DEN HAAG - Voormalig PvdA-leider Melkert vreesde dat er na de moord op Pim Fortuyn op 6 mei een golf van geweld zou losbreken. Vooral daarom heeft hij zich sindsdien buiten de schijnwerpers opgehouden. Dat zei Melkert gisteren in een langdurig radio-interview, de eerste keer sinds de verkiezingen van 15 mei, toen hij terugtrad als partijleider, dat hij weer uitvoerig in de publiciteit kwam. "Ik was doodsbenauwd dat de zaken fors uit de hand zouden lopen. Dat potentieel was er", aldus Melkert, die na de moord het doelwit werd van herhaalde ernstige bedreigingen.

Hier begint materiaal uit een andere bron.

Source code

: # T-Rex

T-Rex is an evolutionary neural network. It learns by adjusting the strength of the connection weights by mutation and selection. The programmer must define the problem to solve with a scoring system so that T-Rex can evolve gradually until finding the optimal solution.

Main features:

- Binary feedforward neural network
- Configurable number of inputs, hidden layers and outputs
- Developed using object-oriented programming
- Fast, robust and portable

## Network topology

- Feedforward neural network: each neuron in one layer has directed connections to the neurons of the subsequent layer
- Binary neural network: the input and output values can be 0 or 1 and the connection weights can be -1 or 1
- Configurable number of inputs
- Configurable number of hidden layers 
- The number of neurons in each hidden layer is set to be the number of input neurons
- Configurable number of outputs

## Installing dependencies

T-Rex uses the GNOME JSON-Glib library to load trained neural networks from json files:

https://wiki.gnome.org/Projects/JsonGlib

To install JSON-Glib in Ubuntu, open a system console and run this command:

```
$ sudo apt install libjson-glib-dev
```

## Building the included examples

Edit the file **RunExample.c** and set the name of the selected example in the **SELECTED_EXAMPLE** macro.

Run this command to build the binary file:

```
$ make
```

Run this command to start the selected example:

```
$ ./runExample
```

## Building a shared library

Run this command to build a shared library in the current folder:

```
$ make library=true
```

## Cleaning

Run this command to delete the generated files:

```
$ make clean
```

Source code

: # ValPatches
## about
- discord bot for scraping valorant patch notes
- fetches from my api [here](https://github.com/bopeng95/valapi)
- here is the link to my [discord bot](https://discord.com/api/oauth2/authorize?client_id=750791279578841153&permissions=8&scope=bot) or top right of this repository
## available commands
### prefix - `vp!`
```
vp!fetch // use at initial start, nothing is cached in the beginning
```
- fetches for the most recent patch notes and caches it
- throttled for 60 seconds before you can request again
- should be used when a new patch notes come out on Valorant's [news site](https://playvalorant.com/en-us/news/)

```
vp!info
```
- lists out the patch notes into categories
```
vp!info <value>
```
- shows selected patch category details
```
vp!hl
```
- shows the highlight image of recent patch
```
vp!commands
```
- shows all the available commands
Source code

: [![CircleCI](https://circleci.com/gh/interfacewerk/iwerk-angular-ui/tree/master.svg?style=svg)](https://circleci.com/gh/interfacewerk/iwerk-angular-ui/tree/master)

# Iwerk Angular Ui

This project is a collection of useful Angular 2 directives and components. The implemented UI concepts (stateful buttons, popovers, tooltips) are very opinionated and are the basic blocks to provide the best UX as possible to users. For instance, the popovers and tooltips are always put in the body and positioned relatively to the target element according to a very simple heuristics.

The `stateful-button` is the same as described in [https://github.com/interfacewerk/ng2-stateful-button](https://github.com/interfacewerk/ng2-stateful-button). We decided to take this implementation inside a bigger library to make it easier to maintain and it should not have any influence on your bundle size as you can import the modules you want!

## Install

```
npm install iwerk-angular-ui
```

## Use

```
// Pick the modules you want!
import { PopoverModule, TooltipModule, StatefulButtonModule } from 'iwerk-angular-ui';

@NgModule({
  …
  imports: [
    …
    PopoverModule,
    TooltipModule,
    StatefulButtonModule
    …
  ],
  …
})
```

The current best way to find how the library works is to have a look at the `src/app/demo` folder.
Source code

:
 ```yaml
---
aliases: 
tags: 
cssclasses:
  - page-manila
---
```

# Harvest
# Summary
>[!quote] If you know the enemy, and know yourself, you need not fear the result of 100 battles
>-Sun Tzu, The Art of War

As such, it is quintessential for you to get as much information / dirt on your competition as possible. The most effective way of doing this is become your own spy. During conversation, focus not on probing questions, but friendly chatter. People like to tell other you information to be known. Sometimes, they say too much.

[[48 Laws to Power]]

Melkert en zijn gezin zijn echter niet bang geweest want "we zijn een strijdbare familie". Maar hij erkende dat de vijandige sfeer een belangrijke rol speelde bij zijn besluit om in te gaan op het aanbod bij de Wereldbank in Washington te gaan werken.
Arrogantie
Het lijsttrekkersdebat na afloop van de gemeenteraadsverkiezingen van 6 maart noemde Melkert "een dieptepunt in de Nederlandse journalistiek". Hij betichtte Paul Witteman, die het televisiedebat leidde, van vooringenomenheid en arrogantie. Melkert had zich bij het debat niet geërgerd aan Fortuyn, die zichtbaar genoot van zijn verkiezingsoverwinning in Rotterdam, maar wel aan Witteman, die Fortuyn veel ruimte gaf.
De voormalig PvdA-leider liet nog eens blijken totaal niets van het fenomeen Fortuyn te willen weten. "Ik ben als de dood voor charisma als dat is gebaseerd op iets wat je nog niet hebt gerealiseerd. Dat is anders bij mensen als Lubbers en Kok, die hun charisma aan hun prestaties ontlenen. Verder heb ik een natuurlijke argwaan tegen mensen die hun omgeving domineren."